— Exercise requirements —
Starting from the top of the entries below and ending with the line containing "Set A, definitely", restate every line word for word, pictures omitted.

━━━━━━━━━━

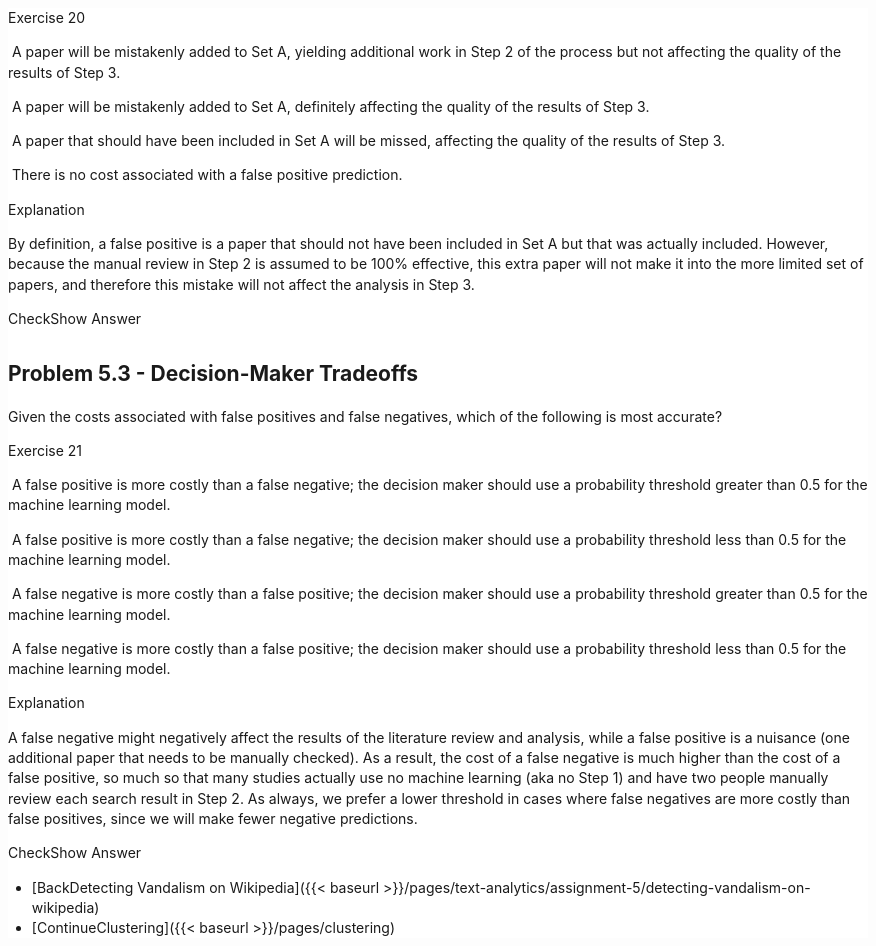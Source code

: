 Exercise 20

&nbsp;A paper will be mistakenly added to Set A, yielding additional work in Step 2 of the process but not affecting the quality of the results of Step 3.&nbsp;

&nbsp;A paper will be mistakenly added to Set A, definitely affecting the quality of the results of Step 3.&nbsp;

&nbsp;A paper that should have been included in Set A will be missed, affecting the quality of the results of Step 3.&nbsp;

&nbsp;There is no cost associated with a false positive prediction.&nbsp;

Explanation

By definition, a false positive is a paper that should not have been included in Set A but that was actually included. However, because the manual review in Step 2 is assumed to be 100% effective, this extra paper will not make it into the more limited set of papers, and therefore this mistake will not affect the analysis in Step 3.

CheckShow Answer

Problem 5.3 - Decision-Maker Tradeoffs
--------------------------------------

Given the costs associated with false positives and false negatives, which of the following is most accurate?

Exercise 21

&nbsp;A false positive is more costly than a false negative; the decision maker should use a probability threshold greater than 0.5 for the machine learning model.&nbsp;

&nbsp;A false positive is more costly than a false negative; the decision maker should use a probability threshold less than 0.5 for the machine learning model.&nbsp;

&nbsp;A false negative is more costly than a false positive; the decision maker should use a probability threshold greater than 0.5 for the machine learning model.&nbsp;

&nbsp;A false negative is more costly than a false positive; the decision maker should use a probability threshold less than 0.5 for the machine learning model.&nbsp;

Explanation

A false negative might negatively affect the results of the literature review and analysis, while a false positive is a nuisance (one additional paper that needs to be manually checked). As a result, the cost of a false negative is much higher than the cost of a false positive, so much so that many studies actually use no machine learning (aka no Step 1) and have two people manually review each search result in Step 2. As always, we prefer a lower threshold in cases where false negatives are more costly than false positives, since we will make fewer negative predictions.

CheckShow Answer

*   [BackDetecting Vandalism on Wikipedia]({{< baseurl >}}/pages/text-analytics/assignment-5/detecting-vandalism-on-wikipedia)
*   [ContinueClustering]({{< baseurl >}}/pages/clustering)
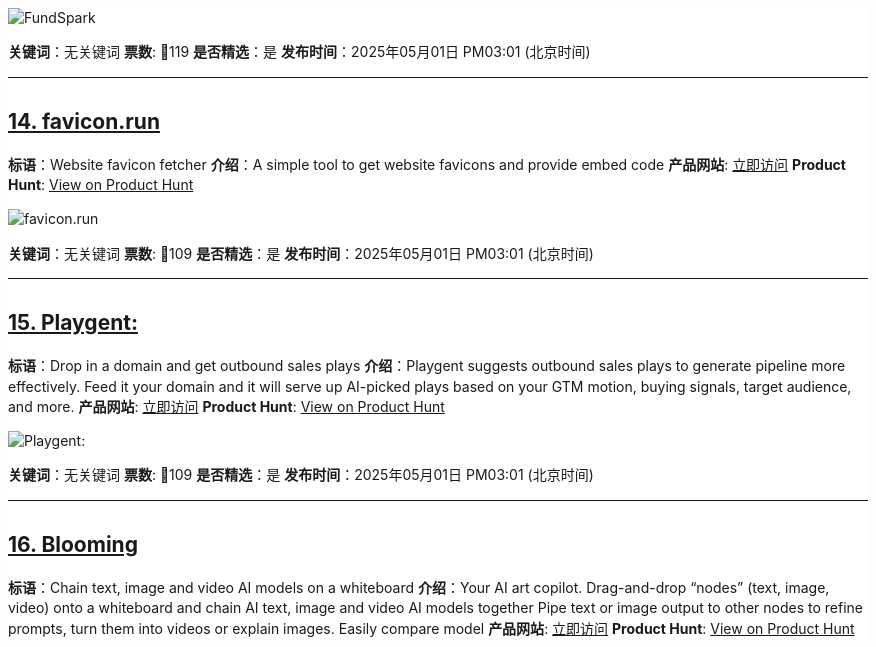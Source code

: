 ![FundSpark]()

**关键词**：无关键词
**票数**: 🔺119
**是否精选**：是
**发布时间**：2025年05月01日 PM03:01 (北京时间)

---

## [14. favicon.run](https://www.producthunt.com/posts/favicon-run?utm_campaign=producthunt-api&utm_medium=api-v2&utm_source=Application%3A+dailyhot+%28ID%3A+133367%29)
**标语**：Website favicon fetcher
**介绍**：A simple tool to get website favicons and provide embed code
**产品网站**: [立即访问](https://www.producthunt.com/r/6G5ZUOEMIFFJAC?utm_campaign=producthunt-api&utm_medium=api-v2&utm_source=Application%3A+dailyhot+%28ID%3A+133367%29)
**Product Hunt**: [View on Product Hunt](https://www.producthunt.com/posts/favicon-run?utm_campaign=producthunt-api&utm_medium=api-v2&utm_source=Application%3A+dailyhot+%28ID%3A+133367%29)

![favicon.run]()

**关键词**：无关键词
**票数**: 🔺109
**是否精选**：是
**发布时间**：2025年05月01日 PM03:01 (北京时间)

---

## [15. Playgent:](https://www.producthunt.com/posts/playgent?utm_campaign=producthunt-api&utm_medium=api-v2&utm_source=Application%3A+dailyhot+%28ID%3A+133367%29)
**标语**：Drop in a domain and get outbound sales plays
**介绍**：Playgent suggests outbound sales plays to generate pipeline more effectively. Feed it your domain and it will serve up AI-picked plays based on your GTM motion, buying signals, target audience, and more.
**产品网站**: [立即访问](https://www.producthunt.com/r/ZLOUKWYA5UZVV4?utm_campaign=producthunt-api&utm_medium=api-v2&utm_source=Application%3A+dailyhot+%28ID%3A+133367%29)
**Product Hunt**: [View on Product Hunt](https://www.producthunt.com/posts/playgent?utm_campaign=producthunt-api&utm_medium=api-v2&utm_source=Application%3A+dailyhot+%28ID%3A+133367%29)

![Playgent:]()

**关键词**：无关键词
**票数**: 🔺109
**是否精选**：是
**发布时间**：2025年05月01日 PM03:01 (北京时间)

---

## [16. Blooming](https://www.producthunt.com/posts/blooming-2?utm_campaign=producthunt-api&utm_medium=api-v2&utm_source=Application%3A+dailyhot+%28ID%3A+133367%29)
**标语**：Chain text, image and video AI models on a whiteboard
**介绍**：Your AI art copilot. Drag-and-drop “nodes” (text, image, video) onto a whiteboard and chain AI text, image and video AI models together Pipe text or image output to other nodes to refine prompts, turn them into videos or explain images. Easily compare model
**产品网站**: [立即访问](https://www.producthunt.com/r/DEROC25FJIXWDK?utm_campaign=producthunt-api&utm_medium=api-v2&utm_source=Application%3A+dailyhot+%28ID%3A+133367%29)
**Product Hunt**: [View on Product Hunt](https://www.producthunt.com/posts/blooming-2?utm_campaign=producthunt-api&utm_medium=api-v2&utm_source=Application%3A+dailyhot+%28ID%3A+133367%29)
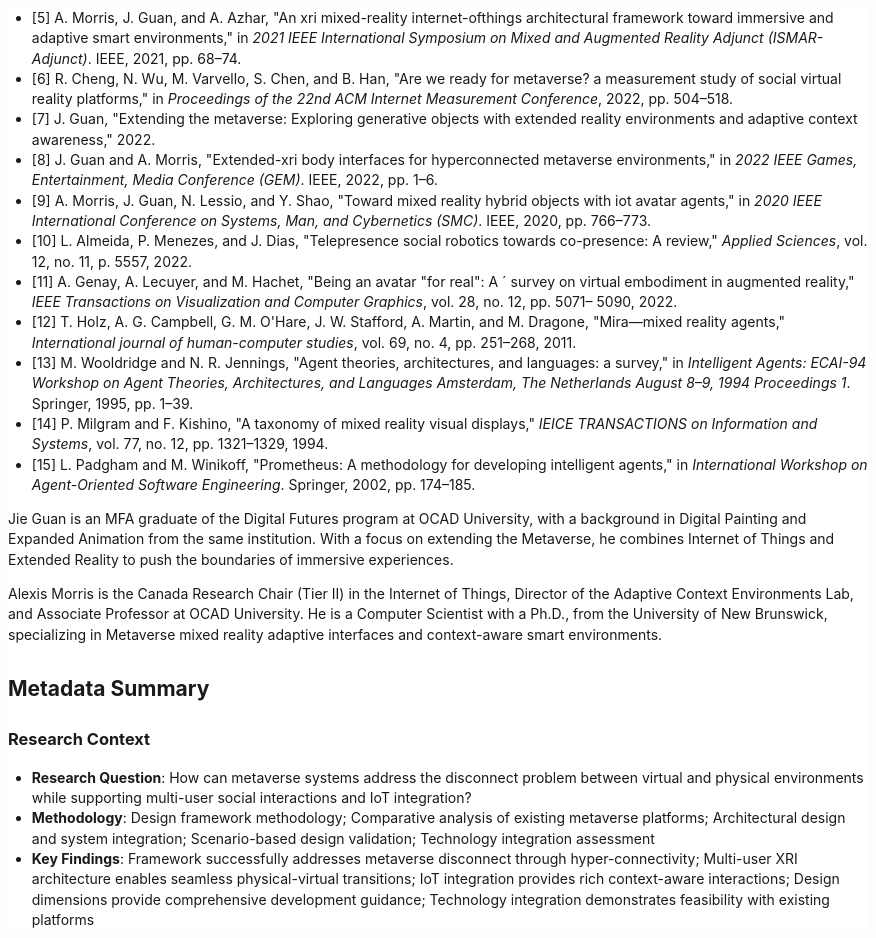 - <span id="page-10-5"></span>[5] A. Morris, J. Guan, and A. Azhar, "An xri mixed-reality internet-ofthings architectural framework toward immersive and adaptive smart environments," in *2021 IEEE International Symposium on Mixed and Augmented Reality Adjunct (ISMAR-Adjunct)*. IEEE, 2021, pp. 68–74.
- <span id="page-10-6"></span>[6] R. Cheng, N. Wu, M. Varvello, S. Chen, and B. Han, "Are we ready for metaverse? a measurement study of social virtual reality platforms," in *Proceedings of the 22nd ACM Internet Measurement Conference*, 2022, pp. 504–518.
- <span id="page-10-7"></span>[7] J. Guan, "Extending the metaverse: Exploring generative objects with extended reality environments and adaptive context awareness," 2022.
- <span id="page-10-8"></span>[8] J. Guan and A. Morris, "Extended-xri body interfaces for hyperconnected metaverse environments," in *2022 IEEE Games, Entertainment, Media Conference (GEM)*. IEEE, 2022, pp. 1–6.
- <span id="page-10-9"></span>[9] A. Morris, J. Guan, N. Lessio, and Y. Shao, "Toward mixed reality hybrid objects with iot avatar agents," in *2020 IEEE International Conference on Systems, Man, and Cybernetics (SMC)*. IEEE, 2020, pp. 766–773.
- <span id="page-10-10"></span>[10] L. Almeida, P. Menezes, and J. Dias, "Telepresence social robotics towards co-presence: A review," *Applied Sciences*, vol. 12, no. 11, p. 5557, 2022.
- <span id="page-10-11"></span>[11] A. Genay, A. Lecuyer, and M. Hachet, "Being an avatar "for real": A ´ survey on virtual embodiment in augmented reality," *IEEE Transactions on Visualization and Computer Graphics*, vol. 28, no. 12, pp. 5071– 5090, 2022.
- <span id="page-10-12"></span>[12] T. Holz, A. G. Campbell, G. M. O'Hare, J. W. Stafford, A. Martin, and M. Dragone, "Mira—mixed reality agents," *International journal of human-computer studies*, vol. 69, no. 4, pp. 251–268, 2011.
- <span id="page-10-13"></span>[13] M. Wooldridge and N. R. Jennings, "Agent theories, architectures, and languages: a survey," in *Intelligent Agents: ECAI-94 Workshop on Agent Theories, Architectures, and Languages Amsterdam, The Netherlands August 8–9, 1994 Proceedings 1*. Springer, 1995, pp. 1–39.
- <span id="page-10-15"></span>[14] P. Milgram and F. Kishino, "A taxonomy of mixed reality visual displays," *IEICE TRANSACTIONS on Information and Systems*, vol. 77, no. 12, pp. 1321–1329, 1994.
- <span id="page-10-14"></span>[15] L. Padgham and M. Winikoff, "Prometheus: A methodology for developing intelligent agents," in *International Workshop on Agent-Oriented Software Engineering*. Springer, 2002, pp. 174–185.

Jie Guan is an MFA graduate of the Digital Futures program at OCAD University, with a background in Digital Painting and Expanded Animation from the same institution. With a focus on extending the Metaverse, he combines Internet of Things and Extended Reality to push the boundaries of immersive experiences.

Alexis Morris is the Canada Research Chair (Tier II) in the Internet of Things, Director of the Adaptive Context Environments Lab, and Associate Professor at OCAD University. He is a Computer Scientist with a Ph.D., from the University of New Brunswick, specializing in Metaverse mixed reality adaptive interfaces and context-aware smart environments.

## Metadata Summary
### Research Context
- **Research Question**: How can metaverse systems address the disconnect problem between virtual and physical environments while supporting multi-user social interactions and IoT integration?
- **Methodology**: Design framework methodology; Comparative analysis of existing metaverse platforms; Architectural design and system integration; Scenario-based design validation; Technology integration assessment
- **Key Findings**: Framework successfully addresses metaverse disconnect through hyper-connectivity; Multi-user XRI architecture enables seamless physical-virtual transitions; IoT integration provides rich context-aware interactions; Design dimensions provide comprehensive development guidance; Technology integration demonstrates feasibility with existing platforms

━━━━━━━━━━

— Answer space —
Source code

: Exercise 20

&nbsp;A paper will be mistakenly added to Set A, yielding additional work in Step 2 of the process but not affecting the quality of the results of Step 3.&nbsp;

&nbsp;A paper will be mistakenly added to Set A, definitely affecting the quality of the results of Step 3.&nbsp;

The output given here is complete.